*** Block opens ***

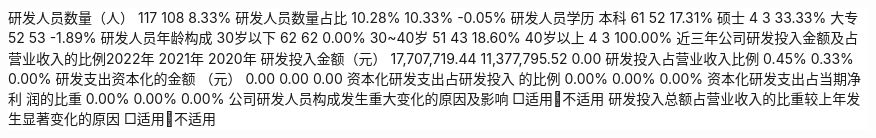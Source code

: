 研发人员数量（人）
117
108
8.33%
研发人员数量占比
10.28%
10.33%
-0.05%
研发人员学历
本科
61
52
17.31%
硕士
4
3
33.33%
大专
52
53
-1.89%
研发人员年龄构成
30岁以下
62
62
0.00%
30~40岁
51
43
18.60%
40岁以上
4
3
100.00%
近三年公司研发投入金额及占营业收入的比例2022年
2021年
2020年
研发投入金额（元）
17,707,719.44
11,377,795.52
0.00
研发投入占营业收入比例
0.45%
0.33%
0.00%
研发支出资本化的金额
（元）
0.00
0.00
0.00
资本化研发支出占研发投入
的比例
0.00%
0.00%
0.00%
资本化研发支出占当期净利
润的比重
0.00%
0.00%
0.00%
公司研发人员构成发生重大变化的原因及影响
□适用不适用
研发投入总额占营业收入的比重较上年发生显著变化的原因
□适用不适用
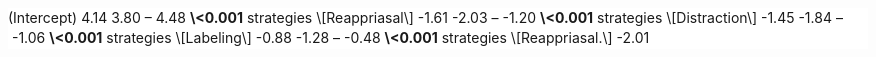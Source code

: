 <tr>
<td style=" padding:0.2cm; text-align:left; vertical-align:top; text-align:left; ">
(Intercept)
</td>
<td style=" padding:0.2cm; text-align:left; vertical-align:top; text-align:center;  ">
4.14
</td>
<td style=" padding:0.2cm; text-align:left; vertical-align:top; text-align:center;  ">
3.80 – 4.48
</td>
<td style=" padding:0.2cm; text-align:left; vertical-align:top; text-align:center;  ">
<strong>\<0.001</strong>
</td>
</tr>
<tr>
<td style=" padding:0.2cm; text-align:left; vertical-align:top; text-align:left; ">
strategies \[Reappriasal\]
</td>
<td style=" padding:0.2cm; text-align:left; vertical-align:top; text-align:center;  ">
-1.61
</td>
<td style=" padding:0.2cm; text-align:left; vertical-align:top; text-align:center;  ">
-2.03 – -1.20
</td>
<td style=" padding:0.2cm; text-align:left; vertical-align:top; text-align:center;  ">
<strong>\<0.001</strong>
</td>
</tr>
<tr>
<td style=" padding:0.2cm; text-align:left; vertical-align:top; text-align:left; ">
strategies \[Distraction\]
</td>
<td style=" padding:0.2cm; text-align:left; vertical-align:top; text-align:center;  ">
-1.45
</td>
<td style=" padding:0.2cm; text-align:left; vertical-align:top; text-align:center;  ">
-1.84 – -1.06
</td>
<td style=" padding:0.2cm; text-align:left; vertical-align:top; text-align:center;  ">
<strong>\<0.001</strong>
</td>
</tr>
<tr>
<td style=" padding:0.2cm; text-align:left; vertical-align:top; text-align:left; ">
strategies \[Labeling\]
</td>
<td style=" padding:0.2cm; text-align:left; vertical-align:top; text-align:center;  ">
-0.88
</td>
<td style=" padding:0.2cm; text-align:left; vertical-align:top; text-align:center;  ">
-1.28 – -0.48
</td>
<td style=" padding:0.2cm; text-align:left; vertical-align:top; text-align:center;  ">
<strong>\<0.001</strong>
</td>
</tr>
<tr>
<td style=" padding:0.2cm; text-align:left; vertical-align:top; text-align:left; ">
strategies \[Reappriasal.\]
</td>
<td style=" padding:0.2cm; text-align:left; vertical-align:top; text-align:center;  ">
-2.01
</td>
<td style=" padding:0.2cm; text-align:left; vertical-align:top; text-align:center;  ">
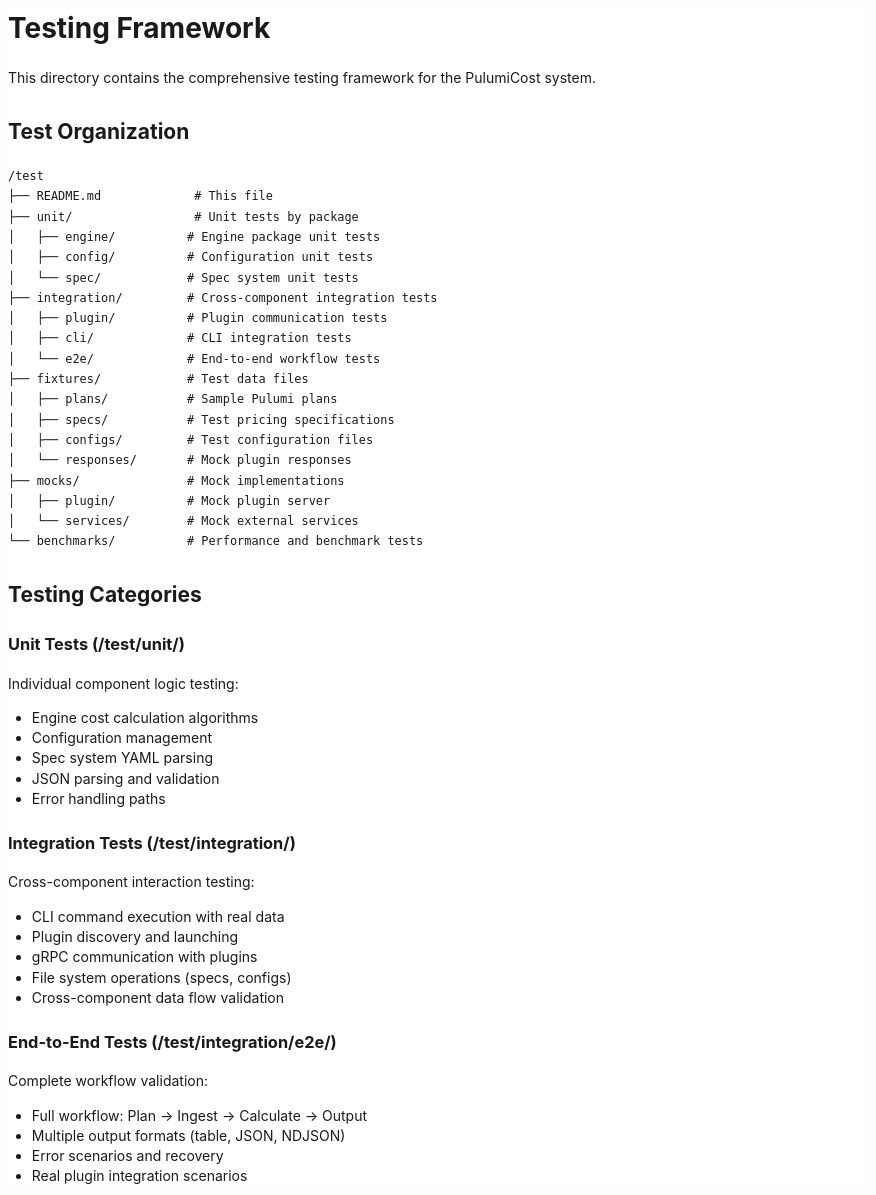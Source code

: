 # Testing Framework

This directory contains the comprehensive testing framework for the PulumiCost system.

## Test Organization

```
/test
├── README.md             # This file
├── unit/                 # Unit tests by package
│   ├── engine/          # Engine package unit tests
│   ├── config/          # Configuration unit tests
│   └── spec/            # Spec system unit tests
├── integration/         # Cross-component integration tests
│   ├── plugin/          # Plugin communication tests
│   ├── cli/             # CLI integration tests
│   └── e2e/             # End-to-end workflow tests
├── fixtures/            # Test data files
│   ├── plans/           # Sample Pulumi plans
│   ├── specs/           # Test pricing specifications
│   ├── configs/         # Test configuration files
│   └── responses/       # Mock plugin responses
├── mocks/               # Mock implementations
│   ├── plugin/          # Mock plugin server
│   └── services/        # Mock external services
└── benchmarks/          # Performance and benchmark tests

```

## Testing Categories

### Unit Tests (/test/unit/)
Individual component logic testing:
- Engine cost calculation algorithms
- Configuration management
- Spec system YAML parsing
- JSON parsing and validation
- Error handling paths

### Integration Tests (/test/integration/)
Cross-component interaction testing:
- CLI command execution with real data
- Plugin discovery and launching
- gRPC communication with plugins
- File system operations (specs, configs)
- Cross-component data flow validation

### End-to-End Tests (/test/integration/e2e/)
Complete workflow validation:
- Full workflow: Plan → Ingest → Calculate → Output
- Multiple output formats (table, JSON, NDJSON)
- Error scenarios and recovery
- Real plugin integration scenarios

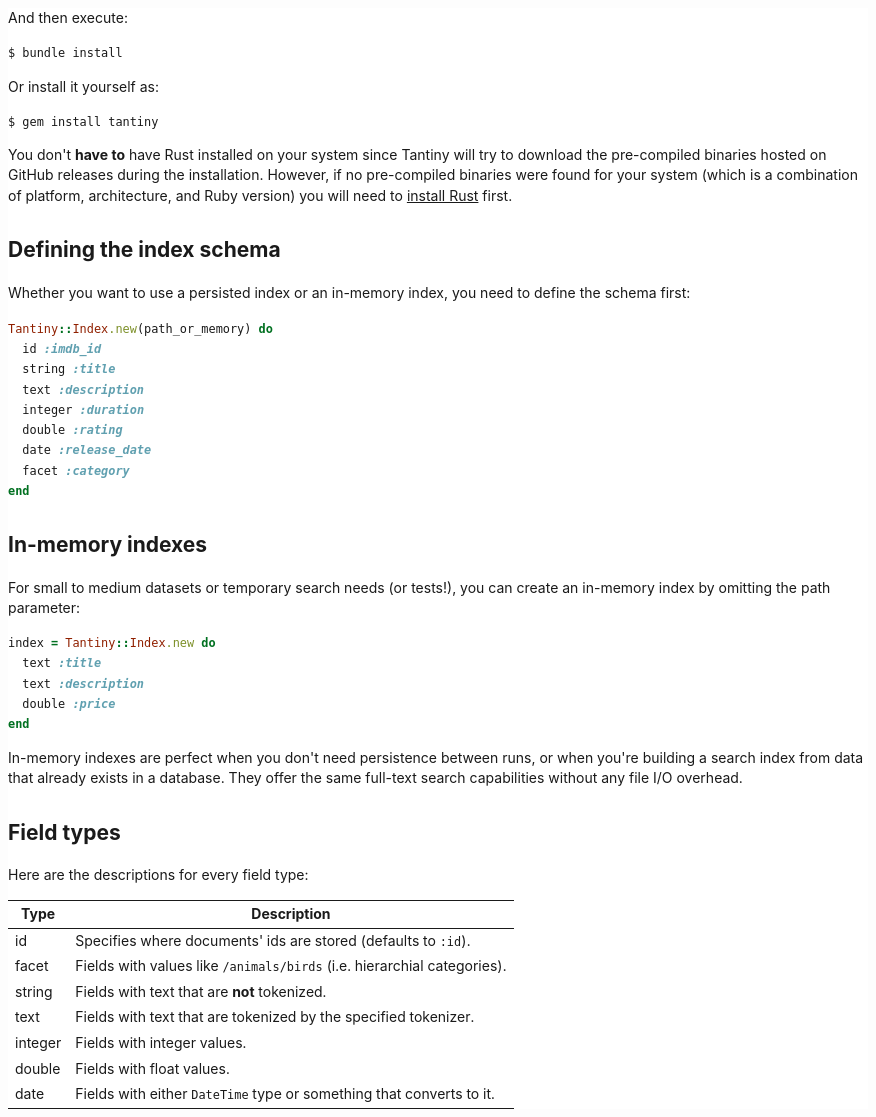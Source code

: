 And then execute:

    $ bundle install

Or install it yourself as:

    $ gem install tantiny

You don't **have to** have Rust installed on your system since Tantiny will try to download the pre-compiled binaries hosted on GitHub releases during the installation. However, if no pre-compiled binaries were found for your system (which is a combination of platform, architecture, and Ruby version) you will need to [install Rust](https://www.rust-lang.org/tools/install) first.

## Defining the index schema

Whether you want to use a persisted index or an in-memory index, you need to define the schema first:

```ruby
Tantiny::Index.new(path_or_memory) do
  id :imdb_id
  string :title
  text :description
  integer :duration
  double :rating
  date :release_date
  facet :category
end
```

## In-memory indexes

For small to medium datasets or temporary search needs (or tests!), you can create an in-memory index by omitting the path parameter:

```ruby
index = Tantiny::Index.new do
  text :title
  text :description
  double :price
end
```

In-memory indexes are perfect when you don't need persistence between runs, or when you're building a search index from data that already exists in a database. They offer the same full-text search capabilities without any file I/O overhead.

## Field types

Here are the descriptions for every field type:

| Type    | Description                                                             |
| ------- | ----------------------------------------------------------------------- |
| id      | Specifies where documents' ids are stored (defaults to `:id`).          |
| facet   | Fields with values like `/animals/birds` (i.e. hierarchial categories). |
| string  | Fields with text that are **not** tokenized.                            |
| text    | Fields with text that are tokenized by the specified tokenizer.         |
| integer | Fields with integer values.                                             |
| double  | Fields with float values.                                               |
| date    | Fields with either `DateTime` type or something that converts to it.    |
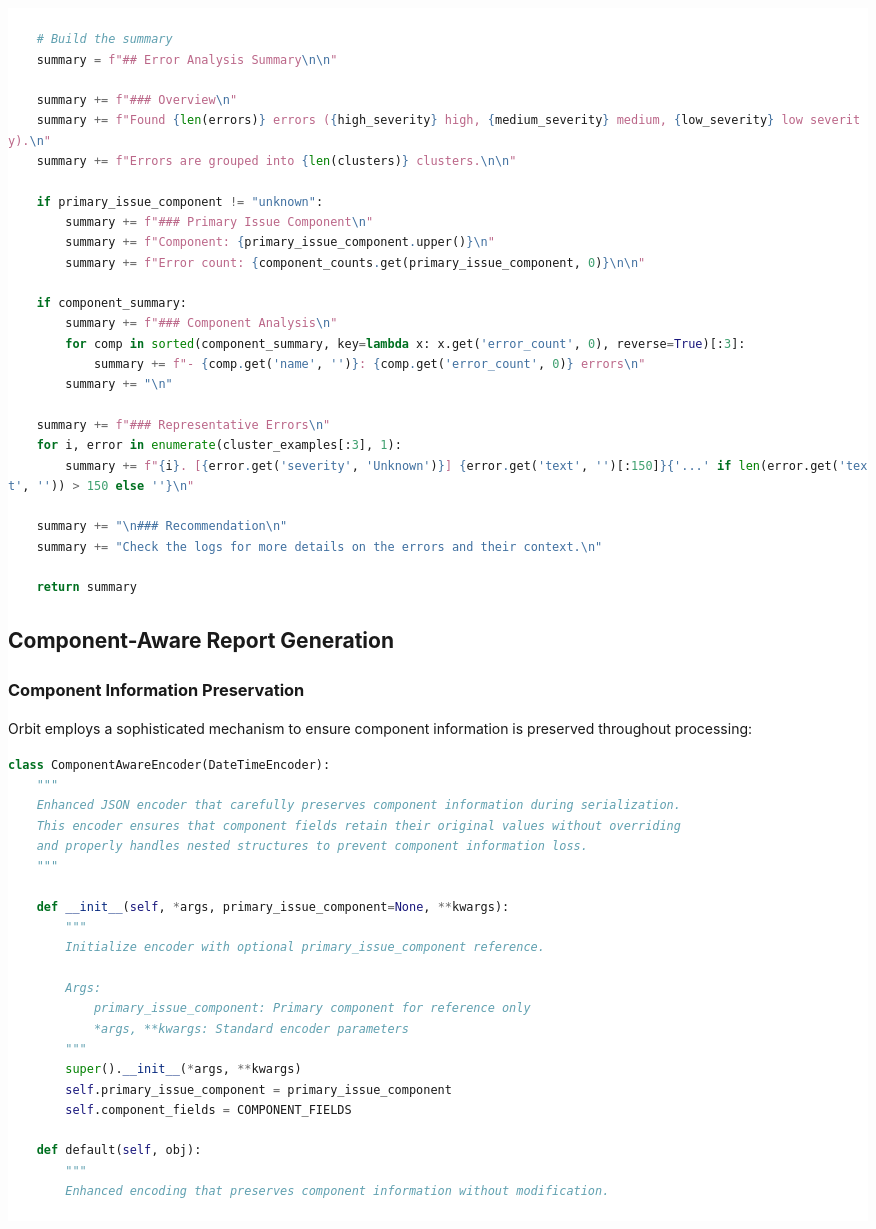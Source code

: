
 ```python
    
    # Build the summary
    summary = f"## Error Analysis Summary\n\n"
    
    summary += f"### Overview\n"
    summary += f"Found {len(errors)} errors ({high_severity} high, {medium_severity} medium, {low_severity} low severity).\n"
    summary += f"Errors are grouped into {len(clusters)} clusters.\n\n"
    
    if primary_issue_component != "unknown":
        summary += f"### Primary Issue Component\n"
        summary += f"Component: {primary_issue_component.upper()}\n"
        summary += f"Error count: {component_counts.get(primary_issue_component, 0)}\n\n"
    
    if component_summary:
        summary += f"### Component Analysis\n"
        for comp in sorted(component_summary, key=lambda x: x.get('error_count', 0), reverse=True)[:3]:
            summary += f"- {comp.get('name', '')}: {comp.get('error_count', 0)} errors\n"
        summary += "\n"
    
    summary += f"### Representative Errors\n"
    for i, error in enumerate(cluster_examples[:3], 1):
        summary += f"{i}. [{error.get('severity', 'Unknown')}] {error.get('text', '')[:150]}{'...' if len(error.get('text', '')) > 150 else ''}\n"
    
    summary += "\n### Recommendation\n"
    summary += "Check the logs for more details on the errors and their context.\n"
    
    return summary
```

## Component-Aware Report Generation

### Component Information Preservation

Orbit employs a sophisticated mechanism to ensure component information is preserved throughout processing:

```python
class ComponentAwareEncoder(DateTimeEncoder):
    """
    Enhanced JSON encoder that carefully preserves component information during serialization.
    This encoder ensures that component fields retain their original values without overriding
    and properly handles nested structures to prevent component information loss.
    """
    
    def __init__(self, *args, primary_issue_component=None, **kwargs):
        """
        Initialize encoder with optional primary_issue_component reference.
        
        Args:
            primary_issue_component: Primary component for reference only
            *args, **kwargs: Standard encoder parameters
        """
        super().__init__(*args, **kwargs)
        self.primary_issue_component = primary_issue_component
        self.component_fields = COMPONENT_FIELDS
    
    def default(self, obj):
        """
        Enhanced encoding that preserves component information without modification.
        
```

*** Block closes ***

Problem requirements
List every line above containing the word "Mock".

The answer
│   └── responses/       # Mock plugin responses
├── mocks/               # Mock implementations
│   ├── plugin/          # Mock plugin server
│   └── services/        # Mock external services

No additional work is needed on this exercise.